Information shown ::
• • •

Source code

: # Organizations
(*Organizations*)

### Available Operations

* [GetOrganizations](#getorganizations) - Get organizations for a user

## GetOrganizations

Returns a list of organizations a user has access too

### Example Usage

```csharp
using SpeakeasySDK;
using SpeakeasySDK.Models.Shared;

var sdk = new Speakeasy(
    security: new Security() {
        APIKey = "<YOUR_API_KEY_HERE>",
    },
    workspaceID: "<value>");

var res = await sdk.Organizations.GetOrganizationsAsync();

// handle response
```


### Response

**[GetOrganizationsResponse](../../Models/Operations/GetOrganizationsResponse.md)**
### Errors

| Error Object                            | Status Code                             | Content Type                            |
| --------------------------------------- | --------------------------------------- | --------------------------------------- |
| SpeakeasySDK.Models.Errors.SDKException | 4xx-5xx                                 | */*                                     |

• • •

Task ::
Pick out all lines from the data above in which the word "Operations" appears.

Solution for this exercise ::
### Available Operations
**[GetOrganizationsResponse](../../Models/Operations/GetOrganizationsResponse.md)**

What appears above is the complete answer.